[Excerpts from a dataset]
++++

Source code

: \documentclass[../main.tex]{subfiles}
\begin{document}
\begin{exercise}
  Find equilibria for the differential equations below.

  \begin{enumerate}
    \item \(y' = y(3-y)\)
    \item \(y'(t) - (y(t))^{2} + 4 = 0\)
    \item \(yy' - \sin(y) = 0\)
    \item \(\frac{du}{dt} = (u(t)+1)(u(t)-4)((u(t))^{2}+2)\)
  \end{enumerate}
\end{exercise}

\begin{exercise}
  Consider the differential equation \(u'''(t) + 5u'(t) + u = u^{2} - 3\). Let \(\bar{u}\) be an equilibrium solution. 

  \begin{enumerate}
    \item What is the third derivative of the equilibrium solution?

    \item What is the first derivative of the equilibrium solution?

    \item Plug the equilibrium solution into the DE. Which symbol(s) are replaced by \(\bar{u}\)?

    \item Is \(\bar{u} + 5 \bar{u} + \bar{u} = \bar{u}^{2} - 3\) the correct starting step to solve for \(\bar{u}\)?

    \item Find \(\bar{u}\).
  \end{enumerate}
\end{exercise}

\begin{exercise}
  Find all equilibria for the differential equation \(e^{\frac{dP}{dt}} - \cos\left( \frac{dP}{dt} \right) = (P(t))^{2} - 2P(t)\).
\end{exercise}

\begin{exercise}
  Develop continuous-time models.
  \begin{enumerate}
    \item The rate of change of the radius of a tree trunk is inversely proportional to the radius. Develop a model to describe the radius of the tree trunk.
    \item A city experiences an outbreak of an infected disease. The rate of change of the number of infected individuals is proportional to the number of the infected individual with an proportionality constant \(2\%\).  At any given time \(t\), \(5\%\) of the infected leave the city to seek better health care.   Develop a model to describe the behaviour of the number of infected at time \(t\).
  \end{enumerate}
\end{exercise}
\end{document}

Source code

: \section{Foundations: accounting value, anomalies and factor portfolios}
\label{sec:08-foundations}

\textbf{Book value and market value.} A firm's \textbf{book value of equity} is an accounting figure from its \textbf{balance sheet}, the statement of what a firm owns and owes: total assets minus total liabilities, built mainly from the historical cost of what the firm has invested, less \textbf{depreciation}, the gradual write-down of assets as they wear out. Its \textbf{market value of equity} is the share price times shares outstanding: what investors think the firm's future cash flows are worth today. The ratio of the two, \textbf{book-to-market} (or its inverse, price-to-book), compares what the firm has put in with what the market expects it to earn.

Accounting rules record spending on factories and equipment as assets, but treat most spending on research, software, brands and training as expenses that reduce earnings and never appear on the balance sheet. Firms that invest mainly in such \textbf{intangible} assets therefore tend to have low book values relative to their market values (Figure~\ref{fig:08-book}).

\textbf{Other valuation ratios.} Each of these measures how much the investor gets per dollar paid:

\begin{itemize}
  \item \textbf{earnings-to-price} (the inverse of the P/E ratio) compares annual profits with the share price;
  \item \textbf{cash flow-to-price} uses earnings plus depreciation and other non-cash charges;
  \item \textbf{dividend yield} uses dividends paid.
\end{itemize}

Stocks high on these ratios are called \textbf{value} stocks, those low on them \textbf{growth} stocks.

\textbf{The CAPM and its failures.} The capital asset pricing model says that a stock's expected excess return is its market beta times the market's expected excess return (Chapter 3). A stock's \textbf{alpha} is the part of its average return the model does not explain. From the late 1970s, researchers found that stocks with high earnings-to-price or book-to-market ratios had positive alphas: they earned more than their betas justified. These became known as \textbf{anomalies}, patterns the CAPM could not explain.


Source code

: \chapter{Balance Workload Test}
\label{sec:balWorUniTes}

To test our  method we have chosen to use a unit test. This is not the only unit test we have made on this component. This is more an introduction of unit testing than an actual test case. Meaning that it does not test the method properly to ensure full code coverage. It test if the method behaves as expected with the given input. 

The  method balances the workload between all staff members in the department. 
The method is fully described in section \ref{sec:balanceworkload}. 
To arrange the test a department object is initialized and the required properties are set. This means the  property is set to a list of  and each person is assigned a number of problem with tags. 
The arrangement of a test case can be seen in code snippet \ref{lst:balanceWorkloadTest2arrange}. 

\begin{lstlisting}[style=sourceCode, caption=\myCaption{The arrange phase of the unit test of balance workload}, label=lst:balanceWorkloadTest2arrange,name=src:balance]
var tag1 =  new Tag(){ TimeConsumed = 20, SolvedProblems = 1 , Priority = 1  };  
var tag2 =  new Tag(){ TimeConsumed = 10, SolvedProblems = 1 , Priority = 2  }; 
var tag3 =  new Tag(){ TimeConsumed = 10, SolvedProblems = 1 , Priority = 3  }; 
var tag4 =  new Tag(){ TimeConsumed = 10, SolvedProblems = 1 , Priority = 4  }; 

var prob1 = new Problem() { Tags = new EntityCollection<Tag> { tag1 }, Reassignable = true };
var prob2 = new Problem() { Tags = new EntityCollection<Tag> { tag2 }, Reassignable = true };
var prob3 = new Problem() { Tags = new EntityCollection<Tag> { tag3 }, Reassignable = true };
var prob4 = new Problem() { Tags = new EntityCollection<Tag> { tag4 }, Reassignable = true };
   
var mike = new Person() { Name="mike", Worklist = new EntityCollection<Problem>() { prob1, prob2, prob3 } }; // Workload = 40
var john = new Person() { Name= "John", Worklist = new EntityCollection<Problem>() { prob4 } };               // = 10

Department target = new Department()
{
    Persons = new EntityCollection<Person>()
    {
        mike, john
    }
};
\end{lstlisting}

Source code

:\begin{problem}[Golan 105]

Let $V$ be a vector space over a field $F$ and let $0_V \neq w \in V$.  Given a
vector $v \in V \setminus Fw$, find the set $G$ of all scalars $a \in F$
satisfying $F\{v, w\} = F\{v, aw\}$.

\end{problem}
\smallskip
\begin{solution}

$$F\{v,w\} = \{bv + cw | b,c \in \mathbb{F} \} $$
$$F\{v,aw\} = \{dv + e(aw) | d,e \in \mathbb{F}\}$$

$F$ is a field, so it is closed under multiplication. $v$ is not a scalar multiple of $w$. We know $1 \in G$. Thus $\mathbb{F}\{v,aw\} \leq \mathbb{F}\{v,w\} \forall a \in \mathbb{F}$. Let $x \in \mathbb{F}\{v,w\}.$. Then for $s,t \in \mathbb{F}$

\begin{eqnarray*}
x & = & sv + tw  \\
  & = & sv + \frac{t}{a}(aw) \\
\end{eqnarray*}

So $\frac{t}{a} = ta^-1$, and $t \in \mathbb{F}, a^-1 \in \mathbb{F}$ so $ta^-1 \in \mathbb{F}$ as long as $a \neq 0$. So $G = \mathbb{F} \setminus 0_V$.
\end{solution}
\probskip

++++

» **Work required**: If a line appears above, it belongs in your answer, printed exactly.

» **Answer to this task**:
Source code

: \documentclass[../main.tex]{subfiles}
\begin{document}
\begin{exercise}
  Find equilibria for the differential equations below.

  \begin{enumerate}
    \item \(y' = y(3-y)\)
    \item \(y'(t) - (y(t))^{2} + 4 = 0\)
    \item \(yy' - \sin(y) = 0\)
    \item \(\frac{du}{dt} = (u(t)+1)(u(t)-4)((u(t))^{2}+2)\)
  \end{enumerate}
\end{exercise}

\begin{exercise}
  Consider the differential equation \(u'''(t) + 5u'(t) + u = u^{2} - 3\). Let \(\bar{u}\) be an equilibrium solution. 

  \begin{enumerate}
    \item What is the third derivative of the equilibrium solution?

    \item What is the first derivative of the equilibrium solution?

    \item Plug the equilibrium solution into the DE. Which symbol(s) are replaced by \(\bar{u}\)?

    \item Is \(\bar{u} + 5 \bar{u} + \bar{u} = \bar{u}^{2} - 3\) the correct starting step to solve for \(\bar{u}\)?

    \item Find \(\bar{u}\).
  \end{enumerate}
\end{exercise}

\begin{exercise}
  Find all equilibria for the differential equation \(e^{\frac{dP}{dt}} - \cos\left( \frac{dP}{dt} \right) = (P(t))^{2} - 2P(t)\).
\end{exercise}

\begin{exercise}
  Develop continuous-time models.
  \begin{enumerate}
    \item The rate of change of the radius of a tree trunk is inversely proportional to the radius. Develop a model to describe the radius of the tree trunk.
    \item A city experiences an outbreak of an infected disease. The rate of change of the number of infected individuals is proportional to the number of the infected individual with an proportionality constant \(2\%\).  At any given time \(t\), \(5\%\) of the infected leave the city to seek better health care.   Develop a model to describe the behaviour of the number of infected at time \(t\).
  \end{enumerate}
\end{exercise}
\end{document}

Source code

: \section{Foundations: accounting value, anomalies and factor portfolios}
\label{sec:08-foundations}

\textbf{Book value and market value.} A firm's \textbf{book value of equity} is an accounting figure from its \textbf{balance sheet}, the statement of what a firm owns and owes: total assets minus total liabilities, built mainly from the historical cost of what the firm has invested, less \textbf{depreciation}, the gradual write-down of assets as they wear out. Its \textbf{market value of equity} is the share price times shares outstanding: what investors think the firm's future cash flows are worth today. The ratio of the two, \textbf{book-to-market} (or its inverse, price-to-book), compares what the firm has put in with what the market expects it to earn.

Accounting rules record spending on factories and equipment as assets, but treat most spending on research, software, brands and training as expenses that reduce earnings and never appear on the balance sheet. Firms that invest mainly in such \textbf{intangible} assets therefore tend to have low book values relative to their market values (Figure~\ref{fig:08-book}).

\textbf{Other valuation ratios.} Each of these measures how much the investor gets per dollar paid:

\begin{itemize}
  \item \textbf{earnings-to-price} (the inverse of the P/E ratio) compares annual profits with the share price;
  \item \textbf{cash flow-to-price} uses earnings plus depreciation and other non-cash charges;
  \item \textbf{dividend yield} uses dividends paid.
\end{itemize}

Stocks high on these ratios are called \textbf{value} stocks, those low on them \textbf{growth} stocks.

\textbf{The CAPM and its failures.} The capital asset pricing model says that a stock's expected excess return is its market beta times the market's expected excess return (Chapter 3). A stock's \textbf{alpha} is the part of its average return the model does not explain. From the late 1970s, researchers found that stocks with high earnings-to-price or book-to-market ratios had positive alphas: they earned more than their betas justified. These became known as \textbf{anomalies}, patterns the CAPM could not explain.


Source code

: \chapter{Balance Workload Test}
\label{sec:balWorUniTes}

To test our  method we have chosen to use a unit test. This is not the only unit test we have made on this component. This is more an introduction of unit testing than an actual test case. Meaning that it does not test the method properly to ensure full code coverage. It test if the method behaves as expected with the given input. 

The  method balances the workload between all staff members in the department. 
The method is fully described in section \ref{sec:balanceworkload}. 
To arrange the test a department object is initialized and the required properties are set. This means the  property is set to a list of  and each person is assigned a number of problem with tags. 
The arrangement of a test case can be seen in code snippet \ref{lst:balanceWorkloadTest2arrange}. 

\begin{lstlisting}[style=sourceCode, caption=\myCaption{The arrange phase of the unit test of balance workload}, label=lst:balanceWorkloadTest2arrange,name=src:balance]
var tag1 =  new Tag(){ TimeConsumed = 20, SolvedProblems = 1 , Priority = 1  };  
var tag2 =  new Tag(){ TimeConsumed = 10, SolvedProblems = 1 , Priority = 2  }; 
var tag3 =  new Tag(){ TimeConsumed = 10, SolvedProblems = 1 , Priority = 3  }; 
var tag4 =  new Tag(){ TimeConsumed = 10, SolvedProblems = 1 , Priority = 4  }; 

var prob1 = new Problem() { Tags = new EntityCollection<Tag> { tag1 }, Reassignable = true };
var prob2 = new Problem() { Tags = new EntityCollection<Tag> { tag2 }, Reassignable = true };
var prob3 = new Problem() { Tags = new EntityCollection<Tag> { tag3 }, Reassignable = true };
var prob4 = new Problem() { Tags = new EntityCollection<Tag> { tag4 }, Reassignable = true };
   
var mike = new Person() { Name="mike", Worklist = new EntityCollection<Problem>() { prob1, prob2, prob3 } }; // Workload = 40
var john = new Person() { Name= "John", Worklist = new EntityCollection<Problem>() { prob4 } };               // = 10

Department target = new Department()
{
    Persons = new EntityCollection<Person>()
    {
        mike, john
    }
};
\end{lstlisting}

Source code

:\begin{problem}[Golan 105]

Let $V$ be a vector space over a field $F$ and let $0_V \neq w \in V$.  Given a
vector $v \in V \setminus Fw$, find the set $G$ of all scalars $a \in F$
satisfying $F\{v, w\} = F\{v, aw\}$.

\end{problem}
\smallskip
\begin{solution}

$$F\{v,w\} = \{bv + cw | b,c \in \mathbb{F} \} $$
$$F\{v,aw\} = \{dv + e(aw) | d,e \in \mathbb{F}\}$$

$F$ is a field, so it is closed under multiplication. $v$ is not a scalar multiple of $w$. We know $1 \in G$. Thus $\mathbb{F}\{v,aw\} \leq \mathbb{F}\{v,w\} \forall a \in \mathbb{F}$. Let $x \in \mathbb{F}\{v,w\}.$. Then for $s,t \in \mathbb{F}$

\begin{eqnarray*}
x & = & sv + tw  \\
  & = & sv + \frac{t}{a}(aw) \\
\end{eqnarray*}

So $\frac{t}{a} = ta^-1$, and $t \in \mathbb{F}, a^-1 \in \mathbb{F}$ so $ta^-1 \in \mathbb{F}$ as long as $a \neq 0$. So $G = \mathbb{F} \setminus 0_V$.
\end{solution}
\probskip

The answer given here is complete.